Jardins são educativos, dão mostras diárias de que é preciso regar de afeto aquilo que você quer manter. Algumas plantas gostam de muita água, outras morrem encharcadas. Amar dá trabalho. É preciso conhecer o outro, acertar a intensidade da rega, o sol na quantidade exata. Enquanto isso, por mais que você xingue e corte um bocado delas pela raiz, as plantas daninhas se reproduzem e, inimigas do esforço alheio, avançam para acabar com todo sinal de beleza.

O jardim me serve como casulo onde o vento passa civilizado e permite zerar o QI, os olhos fitos nos sabiás-laranjeira. Eu não o desprezaria, porém, como laboratório de vida, um posto de sombra delicada sobre erros e acertos da guerra cotidiana. Como enfrentar lesmas e caramujos que, à noite, saem de seus esconderijos e se fartam das folhas da grama-amendoim? Quem nunca enfrentou uma praga?
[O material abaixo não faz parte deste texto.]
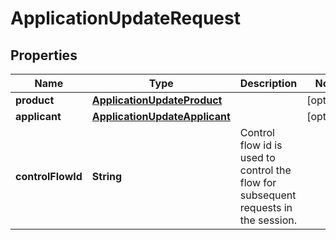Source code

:# ApplicationUpdateRequest

## Properties
Name | Type | Description | Notes
------------ | ------------- | ------------- | -------------
**product** | [**ApplicationUpdateProduct**](ApplicationUpdateProduct.md) |  |  [optional]
**applicant** | [**ApplicationUpdateApplicant**](ApplicationUpdateApplicant.md) |  |  [optional]
**controlFlowId** | **String** | Control flow id is used to control the flow for subsequent requests in the session. | 
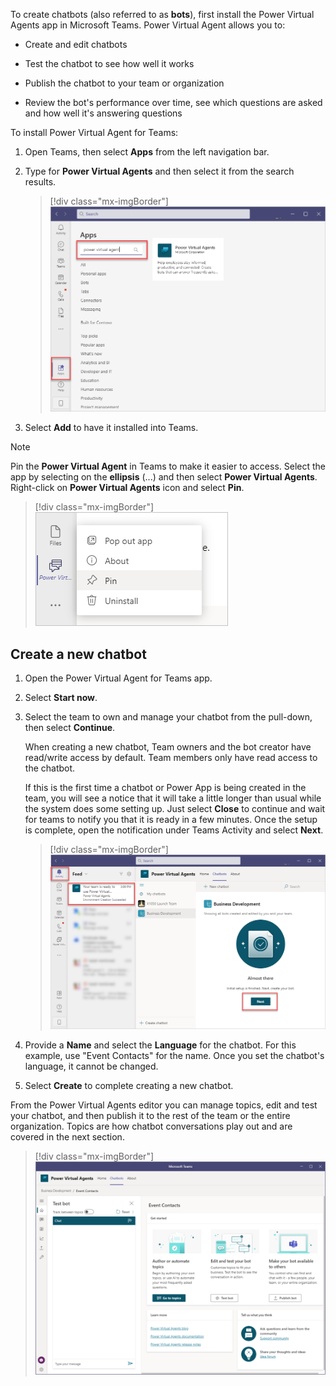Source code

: To create chatbots (also referred to as **bots**), first install the Power Virtual Agents app in Microsoft Teams. Power Virtual Agent allows you to:

-   Create and edit chatbots

-   Test the chatbot to see how well it works

-   Publish the chatbot to your team or organization

-   Review the bot's performance over time, see which questions are asked and how well it's answering questions

To install Power Virtual Agent for Teams:

1. Open Teams, then select **Apps** from the left navigation bar.
1. Type for **Power Virtual Agents** and then select it from the search results.
    
    > [!div class="mx-imgBorder"]
	> [![Screenshot of the Apps feature in Teams with power virtual agents search.](../media/image-1.png)](../media/image-1.png#lightbox)


1. Select **Add** to have it installed into Teams.

> [!NOTE]
> Pin the **Power Virtual Agent** in Teams to make it easier to access. Select the app by selecting on the **ellipsis** (...) and then select **Power Virtual Agents**. Right-click on **Power Virtual Agents** icon and select **Pin**.

> [!div class="mx-imgBorder"]
> [![Screenshot of the pin feature for Power Virtual Agents.](../media/image-2.png)](../media/image-2.png#lightbox)

## Create a new chatbot

1. Open the Power Virtual Agent for Teams app.

1. Select **Start now**.

1. Select the team to own and manage your chatbot from the pull-down, then select **Continue**.
    
    When creating a new chatbot, Team owners and the bot creator have read/write access by default. Team members only have read access to the chatbot.

    If this is the first time a chatbot or Power App is being created in the team, you will see a notice that it will take a little longer than usual while the system does some setting up. Just select **Close** to continue and wait for teams to notify you that it is ready in a few minutes. Once the setup is complete, open the notification under Teams Activity and select **Next**.
    
	> [!div class="mx-imgBorder"]
	> [![Screenshot of the setup is complete notification.](../media/image-3.png)](../media/image-3.png#lightbox)

1. Provide a **Name** and select the **Language** for the chatbot. For this example, use "Event Contacts" for the name. Once you set the chatbot's language, it cannot be changed.

1. Select **Create** to complete creating a new chatbot.

From the Power Virtual Agents editor you can manage topics, edit and test your chatbot, and then publish it to the rest of the team or the entire organization. Topics are how chatbot conversations play out and are covered in the next section.

> [!div class="mx-imgBorder"]
> [![Screenshot of the test bot, edit, and manage topics features.](../media/image-4.png)](../media/image-4.png#lightbox)
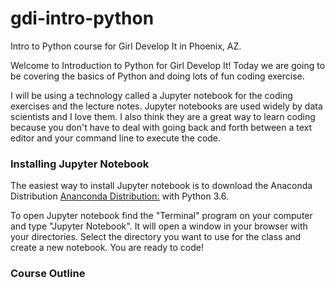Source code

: # gdi-intro-python
Intro to Python course for Girl Develop It in Phoenix, AZ. 

Welcome to Introduction to Python for Girl Develop It! Today we are going to be covering the basics of Python and doing lots of fun coding exercise. 

I will be using a technology called a Jupyter notebook for the coding exercises and the lecture notes. Jupyter notebooks are used widely by data scientists and I love them. I also think they are a great way to learn coding because you don't have to deal with going back and forth between a text editor and your command line to execute the code. 

### Installing Jupyter Notebook
The easiest way to install Jupyter notebook is to download the Anaconda Distribution [Ananconda Distribution:](https://www.anaconda.com/) with Python 3.6.

To open Jupyter notebook find the "Terminal" program on your computer and type "Jupyter Notebook". It will open a window in your browser with your directories. Select the directory you want to use for the class and create a new notebook. You are ready to code!

### Course Outline




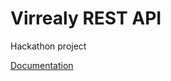 # Virrealy REST API

Hackathon project

[Documentation](http://c6b49d634b.testurl.ws/doc/index.html?url=/doc/swagger.yaml#/default)
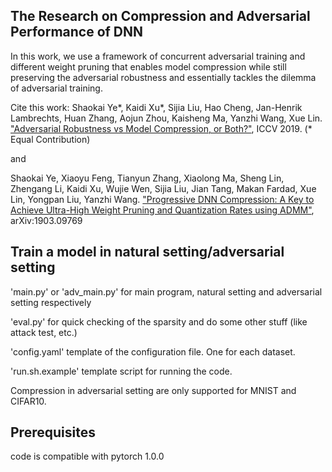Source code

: The Research on Compression and Adversarial Performance of DNN
-----------------------

In this work, we use a framework of concurrent adversarial training and different weight pruning that enables model compression while still preserving the adversarial robustness and essentially tackles the dilemma of adversarial training.  

Cite this work:
Shaokai Ye\*, Kaidi Xu\*, Sijia Liu, Hao Cheng, Jan-Henrik Lambrechts, Huan Zhang, Aojun Zhou, Kaisheng Ma, Yanzhi Wang, Xue Lin. ["Adversarial Robustness vs Model Compression, or Both?"](http://openaccess.thecvf.com/content_ICCV_2019/papers/Ye_Adversarial_Robustness_vs._Model_Compression_or_Both_ICCV_2019_paper.pdf), ICCV 2019. (\* Equal Contribution)

and

Shaokai Ye, Xiaoyu Feng, Tianyun Zhang, Xiaolong Ma, Sheng Lin, Zhengang Li, Kaidi Xu, Wujie Wen, Sijia Liu, Jian Tang, Makan Fardad, Xue Lin, Yongpan Liu, Yanzhi Wang. ["Progressive DNN Compression: A Key to Achieve Ultra-High Weight Pruning and Quantization Rates using ADMM"](https://arxiv.org/pdf/1903.09769.pdf), arXiv:1903.09769


Train a model in natural setting/adversarial setting
-----------------------


'main.py' or 'adv_main.py' for main program, natural setting and adversarial setting respectively

'eval.py' for quick checking of the sparsity and do some other stuff (like attack test, etc.)

'config.yaml' template of the configuration file. One for each dataset.

'run.sh.example' template script for running the code.



Compression in adversarial setting are only supported for MNIST and CIFAR10. 


Prerequisites
-----------------------

code is compatible with pytorch 1.0.0
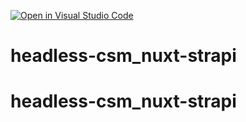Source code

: [![Open in Visual Studio Code](https://classroom.github.com/assets/open-in-vscode-c66648af7eb3fe8bc4f294546bfd86ef473780cde1dea487d3c4ff354943c9ae.svg)](https://classroom.github.com/online_ide?assignment_repo_id=10329298&assignment_repo_type=AssignmentRepo)
# headless-csm_nuxt-strapi
# headless-csm_nuxt-strapi
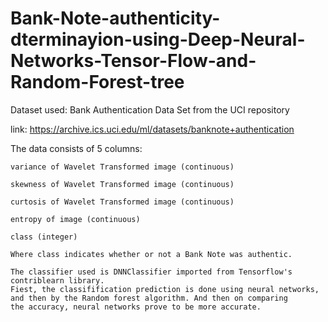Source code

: # Bank-Note-authenticity-dterminayion-using-Deep-Neural-Networks-Tensor-Flow-and-Random-Forest-tree

Dataset used:  Bank Authentication Data Set from the UCI repository

link: https://archive.ics.uci.edu/ml/datasets/banknote+authentication

The data consists of 5 columns:

    variance of Wavelet Transformed image (continuous)
    
    skewness of Wavelet Transformed image (continuous)
    
    curtosis of Wavelet Transformed image (continuous)
    
    entropy of image (continuous)
    
    class (integer)
    
    Where class indicates whether or not a Bank Note was authentic.
    
    The classifier used is DNNClassifier imported from Tensorflow's contriblearn library. 
    Fiest, the classifification prediction is done using neural networks, and then by the Random forest algorithm. And then on comparing 
    the accuracy, neural networks prove to be more accurate.
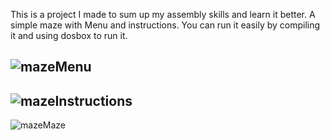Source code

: This is a project I made to sum up my assembly skills and learn it better.
A simple maze with Menu and instructions. You can run it easily by compiling it and using dosbox to run it.


![mazeMenu](https://user-images.githubusercontent.com/94298211/147560711-3e2e1515-79a2-4326-a2f8-1a129d670296.png)
--
![mazeInstructions](https://user-images.githubusercontent.com/94298211/147561096-47fdbd58-ac50-47ea-8d13-766f1a49ec08.png)
--
![mazeMaze](https://user-images.githubusercontent.com/94298211/147560745-d57df100-3429-4bfc-8fa5-e5826f0a7b97.png)
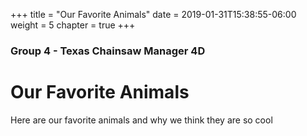 +++
title = "Our Favorite Animals"
date = 2019-01-31T15:38:55-06:00
weight = 5
chapter = true
+++

### Group 4 - Texas Chainsaw Manager 4D

# Our Favorite Animals

Here are our favorite animals and why we think they are so cool
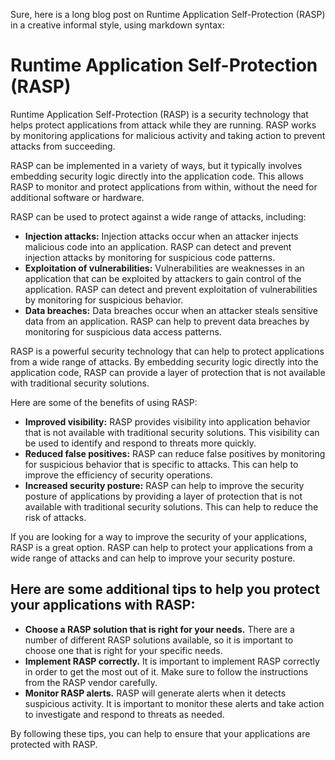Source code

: Sure, here is a long blog post on Runtime Application Self-Protection (RASP) in a creative informal style, using markdown syntax:

# Runtime Application Self-Protection (RASP)

Runtime Application Self-Protection (RASP) is a security technology that helps protect applications from attack while they are running. RASP works by monitoring applications for malicious activity and taking action to prevent attacks from succeeding.

RASP can be implemented in a variety of ways, but it typically involves embedding security logic directly into the application code. This allows RASP to monitor and protect applications from within, without the need for additional software or hardware.

RASP can be used to protect against a wide range of attacks, including:

* **Injection attacks:** Injection attacks occur when an attacker injects malicious code into an application. RASP can detect and prevent injection attacks by monitoring for suspicious code patterns.
* **Exploitation of vulnerabilities:** Vulnerabilities are weaknesses in an application that can be exploited by attackers to gain control of the application. RASP can detect and prevent exploitation of vulnerabilities by monitoring for suspicious behavior.
* **Data breaches:** Data breaches occur when an attacker steals sensitive data from an application. RASP can help to prevent data breaches by monitoring for suspicious data access patterns.

RASP is a powerful security technology that can help to protect applications from a wide range of attacks. By embedding security logic directly into the application code, RASP can provide a layer of protection that is not available with traditional security solutions.

Here are some of the benefits of using RASP:

* **Improved visibility:** RASP provides visibility into application behavior that is not available with traditional security solutions. This visibility can be used to identify and respond to threats more quickly.
* **Reduced false positives:** RASP can reduce false positives by monitoring for suspicious behavior that is specific to attacks. This can help to improve the efficiency of security operations.
* **Increased security posture:** RASP can help to improve the security posture of applications by providing a layer of protection that is not available with traditional security solutions. This can help to reduce the risk of attacks.

If you are looking for a way to improve the security of your applications, RASP is a great option. RASP can help to protect your applications from a wide range of attacks and can help to improve your security posture.

## Here are some additional tips to help you protect your applications with RASP:

* **Choose a RASP solution that is right for your needs.** There are a number of different RASP solutions available, so it is important to choose one that is right for your specific needs.
* **Implement RASP correctly.** It is important to implement RASP correctly in order to get the most out of it. Make sure to follow the instructions from the RASP vendor carefully.
* **Monitor RASP alerts.** RASP will generate alerts when it detects suspicious activity. It is important to monitor these alerts and take action to investigate and respond to threats as needed.

By following these tips, you can help to ensure that your applications are protected with RASP.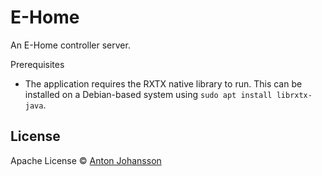 # E-Home

An E-Home controller server.


Prerequisites

 * The application requires the RXTX native library to run. This can be installed on a Debian-based system using `sudo apt install librxtx-java`.


## License

Apache License © [Anton Johansson](https://github.com/anton-johansson)
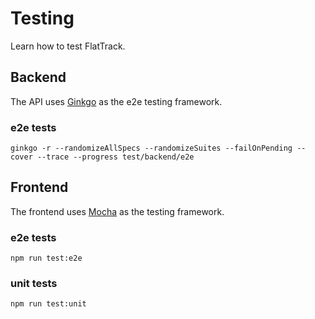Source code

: 
# Testing

Learn how to test FlatTrack.


## Backend

The API uses [Ginkgo](https://onsi.github.io/ginkgo) as the e2e testing framework.


### e2e tests

    ginkgo -r --randomizeAllSpecs --randomizeSuites --failOnPending --cover --trace --progress test/backend/e2e


## Frontend

The frontend uses [Mocha](https://mochajs.org/) as the testing framework.


### e2e tests

    npm run test:e2e


### unit tests

    npm run test:unit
De resto, é um jardim feliz. As trialis formam floresta amarela vigorosa, o que eu entendo como agradecimento aos bons tratos. Suas flores ajudam a suavizar o cotidiano dessa minha existência já tão comprida e vergada como compridos e vergados estão os bambus-de-jardim. As jabuticabeiras dão frutos. Não lhes sei o gosto - os morcegos percebem rápido o amadurecimento e, na calada da noite, fazem a festa. Eu não me queixo, nem monto armadilha para matar o inimigo. Jardim democrático é assim mesmo.